My mother’s friend, Marysia J., was a cosmetologist who kindly offered me, the daughter of her friend, free face massages and facials – gifts I took for granted at the time. I don’t know how long the fixture was in Marysia’s possession, but most likely it had been in her family from the beginning, considering that Art Deco comes from the glamorous 1920s. The chandelier was the object of envy for many who visited Marysia professionally or socially, but my mother was particularly in love with it. Somehow, my mother persuaded her friend to promise, that if she passed away first, chandelier would go to her.
Sadly, Marysia was seriously ill and passed away in 2010, leaving the chandelier to my mother. I don’t recall the exact date mom received the chandelier. By this time, my mother had moved out of her old, beautiful high-ceilinged apartment into a more modest and smaller place. The chandelier’s slender and very long neck had to be shortened to hang properly over the table in the living room, given the much lower ceiling.

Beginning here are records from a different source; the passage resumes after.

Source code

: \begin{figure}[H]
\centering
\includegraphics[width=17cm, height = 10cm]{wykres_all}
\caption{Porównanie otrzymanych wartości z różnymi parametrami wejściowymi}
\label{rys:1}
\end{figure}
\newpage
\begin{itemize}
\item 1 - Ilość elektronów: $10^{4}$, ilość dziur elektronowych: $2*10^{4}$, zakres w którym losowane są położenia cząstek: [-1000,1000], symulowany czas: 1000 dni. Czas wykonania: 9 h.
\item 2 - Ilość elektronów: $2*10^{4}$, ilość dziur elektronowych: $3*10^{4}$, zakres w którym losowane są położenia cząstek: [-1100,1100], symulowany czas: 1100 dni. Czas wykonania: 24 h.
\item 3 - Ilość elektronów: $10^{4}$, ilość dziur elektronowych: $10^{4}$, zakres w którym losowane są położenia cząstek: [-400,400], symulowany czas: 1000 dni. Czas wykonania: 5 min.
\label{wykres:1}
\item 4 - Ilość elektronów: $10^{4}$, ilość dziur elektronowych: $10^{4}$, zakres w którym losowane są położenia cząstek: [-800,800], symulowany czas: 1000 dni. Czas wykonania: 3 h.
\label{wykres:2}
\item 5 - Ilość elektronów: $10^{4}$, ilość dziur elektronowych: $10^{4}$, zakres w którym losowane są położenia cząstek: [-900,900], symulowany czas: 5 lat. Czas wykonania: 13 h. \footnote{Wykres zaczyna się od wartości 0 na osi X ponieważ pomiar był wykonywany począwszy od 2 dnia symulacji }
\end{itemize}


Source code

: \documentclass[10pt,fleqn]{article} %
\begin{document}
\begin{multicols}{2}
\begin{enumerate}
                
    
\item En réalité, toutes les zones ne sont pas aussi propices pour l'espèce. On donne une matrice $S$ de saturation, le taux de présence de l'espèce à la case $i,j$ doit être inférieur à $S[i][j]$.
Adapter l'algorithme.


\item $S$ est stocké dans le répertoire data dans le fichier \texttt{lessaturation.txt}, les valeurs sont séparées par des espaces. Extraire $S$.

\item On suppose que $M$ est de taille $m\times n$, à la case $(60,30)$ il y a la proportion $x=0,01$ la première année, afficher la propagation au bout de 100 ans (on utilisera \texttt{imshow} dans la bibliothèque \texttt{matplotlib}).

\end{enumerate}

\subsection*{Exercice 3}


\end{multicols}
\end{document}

The years went by, my mother cherished the chandelier. Her wish was for me to take care of an old fixture after her passing. However, I lived in the USA, and transporting made before a certain date across the border without the approval of the Conservator of Monuments was impossible. I neither had the time to apply for such permission nor any hope that it would be granted to me.
So, I resorted to a less dignified solution: I folded – or, more accurately, smashed – the arms with brute force, unscrewed the glass shades, and pushed the entire magnificent lamp into a suitcase, that, once home in the U.S., my wonderful and highly skilled husband would be able to unfold and restore it to its original beauty – which he did.
The trip went uneventfully. The suitcase was not opened at either border, and the chandelier arrived in two-dimensional condition. I was most likely proud of my ability to handle such a delicate situation. However, I probably don’t have to explain the chagrin with which my husband looked at the smashed, barely recognizable deco junk laying in the suitcase. Nonetheless, after many hours of effort, he was able to restore its splendor.
Now, it hangs proudly in our dining room, a reminder of its journey and the hands that cared for it. I often remind my son that after my departure, this hanging lamp does not belong in dumpster.